Find the lines below that contain the word "includegraphics" and count them. Only the number should be given.

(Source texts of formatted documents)
[Start of section]

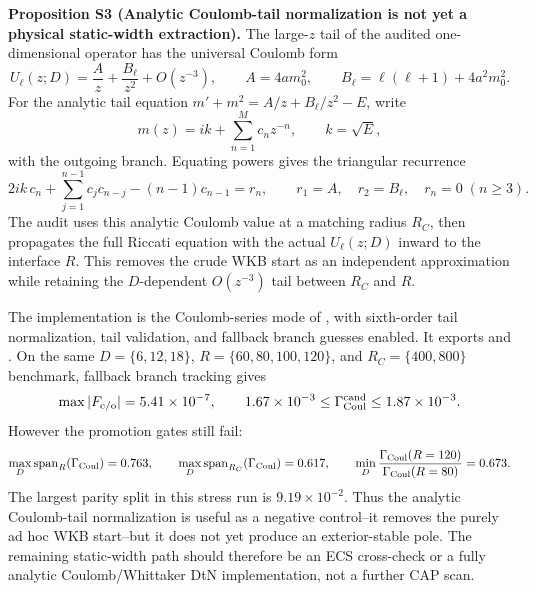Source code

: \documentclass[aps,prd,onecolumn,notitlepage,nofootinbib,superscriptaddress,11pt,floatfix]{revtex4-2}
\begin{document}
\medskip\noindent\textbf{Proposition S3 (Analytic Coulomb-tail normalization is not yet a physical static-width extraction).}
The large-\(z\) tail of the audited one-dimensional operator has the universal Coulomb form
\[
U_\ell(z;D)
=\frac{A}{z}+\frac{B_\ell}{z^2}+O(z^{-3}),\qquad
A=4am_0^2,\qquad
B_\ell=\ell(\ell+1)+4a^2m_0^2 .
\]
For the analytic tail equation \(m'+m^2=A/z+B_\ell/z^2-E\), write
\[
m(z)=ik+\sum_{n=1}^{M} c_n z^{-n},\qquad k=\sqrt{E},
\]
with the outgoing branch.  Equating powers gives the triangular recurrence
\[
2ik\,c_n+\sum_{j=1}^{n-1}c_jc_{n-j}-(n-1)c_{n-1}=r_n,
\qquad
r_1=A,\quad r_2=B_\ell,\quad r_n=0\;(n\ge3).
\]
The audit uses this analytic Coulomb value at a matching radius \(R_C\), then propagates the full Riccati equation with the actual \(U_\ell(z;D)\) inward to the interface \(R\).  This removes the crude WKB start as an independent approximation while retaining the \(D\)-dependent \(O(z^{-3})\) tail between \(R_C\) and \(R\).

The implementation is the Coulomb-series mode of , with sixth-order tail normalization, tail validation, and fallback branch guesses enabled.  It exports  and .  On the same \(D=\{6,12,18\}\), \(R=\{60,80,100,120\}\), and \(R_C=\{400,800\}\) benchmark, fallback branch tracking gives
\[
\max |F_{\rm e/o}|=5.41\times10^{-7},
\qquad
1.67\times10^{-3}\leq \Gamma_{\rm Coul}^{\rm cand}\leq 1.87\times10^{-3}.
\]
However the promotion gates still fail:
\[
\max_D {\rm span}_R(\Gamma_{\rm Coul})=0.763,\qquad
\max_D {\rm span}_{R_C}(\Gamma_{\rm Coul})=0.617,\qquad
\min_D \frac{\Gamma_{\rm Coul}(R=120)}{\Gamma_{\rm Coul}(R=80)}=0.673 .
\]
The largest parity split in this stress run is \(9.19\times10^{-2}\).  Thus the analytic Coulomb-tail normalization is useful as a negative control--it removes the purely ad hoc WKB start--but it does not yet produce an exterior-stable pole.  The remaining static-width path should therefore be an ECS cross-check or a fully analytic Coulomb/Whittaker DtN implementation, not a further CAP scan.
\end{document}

[End of section]
[Start of section]

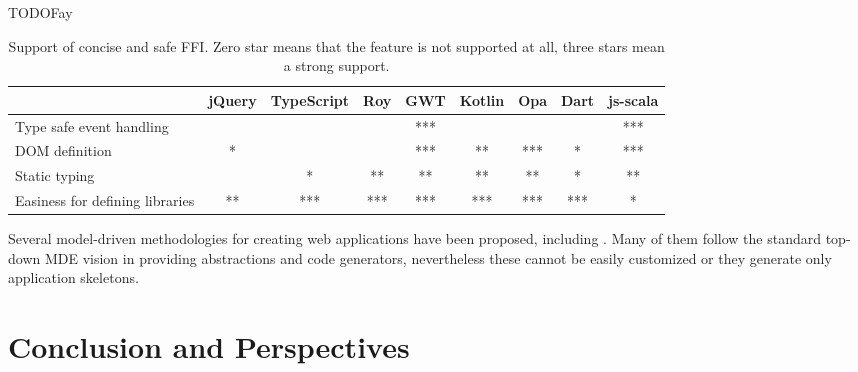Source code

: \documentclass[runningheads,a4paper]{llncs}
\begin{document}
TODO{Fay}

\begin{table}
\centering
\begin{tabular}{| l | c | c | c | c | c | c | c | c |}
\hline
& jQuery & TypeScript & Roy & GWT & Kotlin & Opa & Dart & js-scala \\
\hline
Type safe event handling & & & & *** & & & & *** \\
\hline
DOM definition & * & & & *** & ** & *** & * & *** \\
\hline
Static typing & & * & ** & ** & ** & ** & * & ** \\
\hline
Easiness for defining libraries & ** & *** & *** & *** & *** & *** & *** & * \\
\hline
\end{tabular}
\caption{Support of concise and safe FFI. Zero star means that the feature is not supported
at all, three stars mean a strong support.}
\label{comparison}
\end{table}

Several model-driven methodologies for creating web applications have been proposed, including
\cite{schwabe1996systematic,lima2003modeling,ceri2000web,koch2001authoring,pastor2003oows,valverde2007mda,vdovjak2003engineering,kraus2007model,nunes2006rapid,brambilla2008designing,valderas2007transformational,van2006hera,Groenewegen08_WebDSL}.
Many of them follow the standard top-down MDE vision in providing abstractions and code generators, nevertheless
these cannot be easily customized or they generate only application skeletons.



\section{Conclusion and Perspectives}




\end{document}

[End of section]
[Start of section]

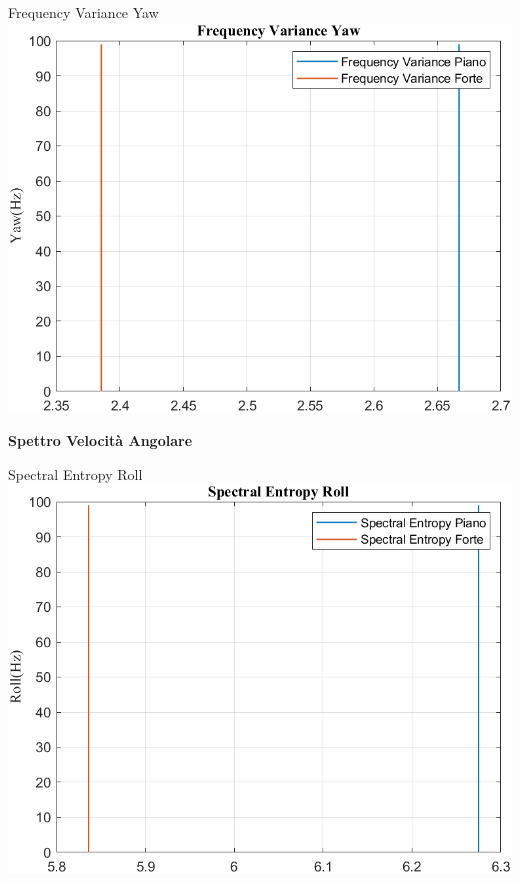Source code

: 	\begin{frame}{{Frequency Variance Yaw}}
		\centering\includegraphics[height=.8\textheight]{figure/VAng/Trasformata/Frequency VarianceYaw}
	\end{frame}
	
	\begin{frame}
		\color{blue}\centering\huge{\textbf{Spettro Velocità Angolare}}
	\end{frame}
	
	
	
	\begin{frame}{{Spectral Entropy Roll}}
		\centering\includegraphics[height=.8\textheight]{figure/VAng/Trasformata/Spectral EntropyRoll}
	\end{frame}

[End of section]

Expected answer.
2